Por isso, eu confio a Vossa Santidade resolver esta questão antes de 30 de junho deste ano.

Em relação a Roma e à sua associação [a Fraternidade s. Pio X - ndr] estes bispos se encontrariam na mesma situação daquela em que se achavam os bispos missionários respectivamente em relação à Propagação da Fé e de sua associação [congregação - ndr]. Em lugar duma jurisdição territorial, eles teriam uma jurisdição sobre as pessoas"

Este texto ilustra claramente o estado de necessidade (mesmo só a titulo pessoal), ao qual o Bispo tradicional chegara: tal "estado" resulta de fatos precisos, os impedimentos representados desde então pela idade e saúde para o cumprimento dos seus deveres de apostolado. Mas o que mais nos interessa no caso é a definição dada por ele da jurisdição dos futuros bispos. Trata-se dum conceito claro que não mostra nenhuma vontade de cisma, nem mesmo dissimulada. Ele se inspira no modelo, admitido pelo costume da Igreja, do "bispo missionário": um prelado sem jurisdição, com jurisdição somente sobre pessoas sem terem sido predeterminadas a pertencer ao território duma diocese, mas apenas aquelas que, de vez em quando seriam qualificadas, a juízo do Bispo, como pessoas necessitadas dum ato dependente de seu poder de ordem.

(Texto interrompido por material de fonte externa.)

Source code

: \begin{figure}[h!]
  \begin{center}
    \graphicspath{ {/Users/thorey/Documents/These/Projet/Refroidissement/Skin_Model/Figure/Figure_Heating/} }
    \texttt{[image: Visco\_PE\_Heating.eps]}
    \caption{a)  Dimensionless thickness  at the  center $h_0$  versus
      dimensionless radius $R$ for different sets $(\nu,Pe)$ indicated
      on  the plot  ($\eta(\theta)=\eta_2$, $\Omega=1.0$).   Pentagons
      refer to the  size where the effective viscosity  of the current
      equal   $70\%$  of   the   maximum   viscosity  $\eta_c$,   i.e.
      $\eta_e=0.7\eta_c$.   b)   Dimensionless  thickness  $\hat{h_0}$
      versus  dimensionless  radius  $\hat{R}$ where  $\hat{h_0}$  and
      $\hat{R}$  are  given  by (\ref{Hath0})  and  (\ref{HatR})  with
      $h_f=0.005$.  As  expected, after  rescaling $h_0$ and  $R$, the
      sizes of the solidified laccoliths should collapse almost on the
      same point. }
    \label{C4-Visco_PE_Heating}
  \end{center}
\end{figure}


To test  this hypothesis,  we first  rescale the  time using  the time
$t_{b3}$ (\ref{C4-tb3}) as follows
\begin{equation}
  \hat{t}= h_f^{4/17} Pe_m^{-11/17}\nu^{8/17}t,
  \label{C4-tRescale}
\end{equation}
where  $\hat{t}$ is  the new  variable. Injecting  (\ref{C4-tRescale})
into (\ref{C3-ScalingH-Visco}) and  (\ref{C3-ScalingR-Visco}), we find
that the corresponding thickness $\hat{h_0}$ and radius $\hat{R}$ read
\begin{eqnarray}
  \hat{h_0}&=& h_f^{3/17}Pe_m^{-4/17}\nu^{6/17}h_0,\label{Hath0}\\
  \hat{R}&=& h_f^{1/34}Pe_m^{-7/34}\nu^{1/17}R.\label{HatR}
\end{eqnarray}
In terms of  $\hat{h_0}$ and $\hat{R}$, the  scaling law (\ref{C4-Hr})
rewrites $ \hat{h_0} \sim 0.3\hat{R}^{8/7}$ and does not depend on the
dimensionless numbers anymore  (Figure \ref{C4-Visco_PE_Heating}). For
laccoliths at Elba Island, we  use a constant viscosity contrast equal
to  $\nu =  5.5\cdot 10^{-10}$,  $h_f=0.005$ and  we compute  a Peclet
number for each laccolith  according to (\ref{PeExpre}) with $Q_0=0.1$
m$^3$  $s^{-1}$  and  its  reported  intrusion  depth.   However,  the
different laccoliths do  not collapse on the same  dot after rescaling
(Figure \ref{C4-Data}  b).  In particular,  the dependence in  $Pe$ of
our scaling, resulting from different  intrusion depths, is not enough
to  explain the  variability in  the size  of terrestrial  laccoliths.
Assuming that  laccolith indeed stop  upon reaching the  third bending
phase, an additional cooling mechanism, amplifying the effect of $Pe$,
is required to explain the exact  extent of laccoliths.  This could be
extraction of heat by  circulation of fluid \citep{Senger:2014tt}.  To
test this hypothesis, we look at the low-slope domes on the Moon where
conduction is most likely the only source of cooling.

Ao propor este modelo de Bispo ao Santo Padre, D. Lefebvre se mostrava totalmente respeitoso das competências e exigências, desde que ele não pedia para os seus bispos uma competência acima das exigências às quais deviam corresponder. No mandato de Écône, D. Lefebvre ficou fiel a este compromisso? Ficou fiel 100%, pois conferiu aos bispos por ele sagrados apenas o poder de ordem. É certo que eles não podem ser considerados como idênticos a bispos "missionários". E isto por dois motivos: porque estes últimos recebem sua jurisdição do Papa e também esta jurisdição não se exerce em estado de necessidade. Mas, em substância, pode-se dizer que os bispos "auxiliares" da Fraternidade são efetivamente "missionários", porque receberam (somente) um poder de ordem a exercer com uma jurisdição dada in actu, para cada caso, sobre as pessoas 5.

  1. 1. Fideliter cit; e Boletim cit: "aestimamus omnes poenas, censuras ab his auctoritatibus porlatas nihil momenti esse.
  2. 2. L’Osservatore Romano de 3-7 -1988. 78)
  3. 3. Fideliter cit.: Boletim cit.
  4. 4. Fideliter ed. especial de 29-30 de junho de 1988 cit. O texto desta carta continua como segue: "Eu vos conjuro a vos manterdes unidos à Sé de Pedro, à Igreja Romana, Mãe e Mestra de todas as igrejas na fé católica integral, expressa nas símbolos da fé, no Catecismo do Concílio de Trento, conforme ao que vos foi ensinado no vosso seminário. Permanecei fiéis na transmissão desta fé para que venha o Reino de Nosso Senhor" (os negritos são nossos).
  5. 5. Os bispos sagrados como "auxiliares da Fraternidade" não entram na categoria de bispos "auxiliares" sem direito de sucessão, segundo o código 403 § 1 do CIC em vigor. Estes últimos gozam do poder de jurisdição no território de sua diocese, colocados "a latere" do bispo diocesano, quando este "não pode pessoalmente cumprir todos os deveres episcopais como o exigiria o bem das almas" (Commento cit.. p. 241) Deve-se em seguida lembrar que a jurisdição in actu suprida não é idêntica à expedita in actu, mencionada no no. 2 da nota praevia, anexada à Lumen Gentium. Visto que esta ultima resulta sempre duma missão canônica. O que justifica a jurisdição suprida in actu é especialmente o estado de necessidade, em particular no caso de erros graves e de heresias, publicamente difundidas, mesmo e sobretudo por causa da omissão da Igreja oficial. Numa tal situação, a necessidade grave de muitos (porque eles correm um grave perigo - e isto é suficiente - de serem seduzidos pelo erro) se assemelha, pela doutrina unânime, à necessidade extrema dum indivíduo (como pode haver em caso de perigo de morte).